While the flooding occurred during one of the strongest La Nina events on record it was insufficient to produce the extreme rainfall recorded, he said.
The effect of the high sea surface temperatures coupled with the impact of a La Nina, both of which are associated with above average rainfall over eastern Australia, plus tropical cyclone Tasha, combined to create an extreme weather event, he said.
The resulting floods stretched across 1.3 million square kilometres all the way to Brisbane, caused billions of dollars in damage and killed 35 people.
Matthew England, who was not involved in the study, said ocean temperatures off northern Australia were the highest on record at the time of the Queensland floods.
"While the La Nina event played a big role in this record ocean warmth, so too did the long-term warming trend over the past 50 years," Professor England, the co-director of the UNSW Climate Change Research Centre, said.

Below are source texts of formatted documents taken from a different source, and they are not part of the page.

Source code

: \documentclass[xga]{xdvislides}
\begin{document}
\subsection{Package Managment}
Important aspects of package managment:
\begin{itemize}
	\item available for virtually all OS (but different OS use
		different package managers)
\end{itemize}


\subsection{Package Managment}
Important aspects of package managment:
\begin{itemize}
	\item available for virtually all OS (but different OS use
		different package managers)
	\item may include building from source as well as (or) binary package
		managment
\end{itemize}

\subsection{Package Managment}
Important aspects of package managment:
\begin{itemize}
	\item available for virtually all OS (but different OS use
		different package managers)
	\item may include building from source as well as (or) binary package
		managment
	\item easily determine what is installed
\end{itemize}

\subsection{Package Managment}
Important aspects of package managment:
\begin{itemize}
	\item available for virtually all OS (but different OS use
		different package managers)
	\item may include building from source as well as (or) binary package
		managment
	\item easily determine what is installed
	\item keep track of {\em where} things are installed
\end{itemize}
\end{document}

To measure the extent high sea surface temperature contributed to the rainfall, Dr Evans used a regional climate model to compare the effect of the 2010 December sea surface temperatures with the sea surface temperatures from previous La Nina events.
"All the simulations produced high rainfall, but only the simulations with the high sea surface temperatures [from December 2010] were able to produce extreme precipitation," said Dr Evans, whose findings are published in the journal Geophysical Research Letters.
Warmer sea surface temperatures increase the amount of moisture transferred from the ocean to the atmosphere.
"If you've got the right winds they carry this moisture to land, and [because] land is hotter than the ocean during the day it will cause convection and rain," Dr Evans said.
While both simulations underestimated the amount of rain that fell in Queensland in December 2010, the model that used the higher sea surface temperatures came closest to the rainfall recorded in the region.
"The model doesn't replicate the observations perfectly but it clearly shows what we saw, which was from Cairns to south-east QLD all [regions] received abnormally high precipitation," he said.
If increases in sea surface temperatures can be attributed to global warming, the probability of La Nina events producing extreme rainfall in the future would also rise, he said.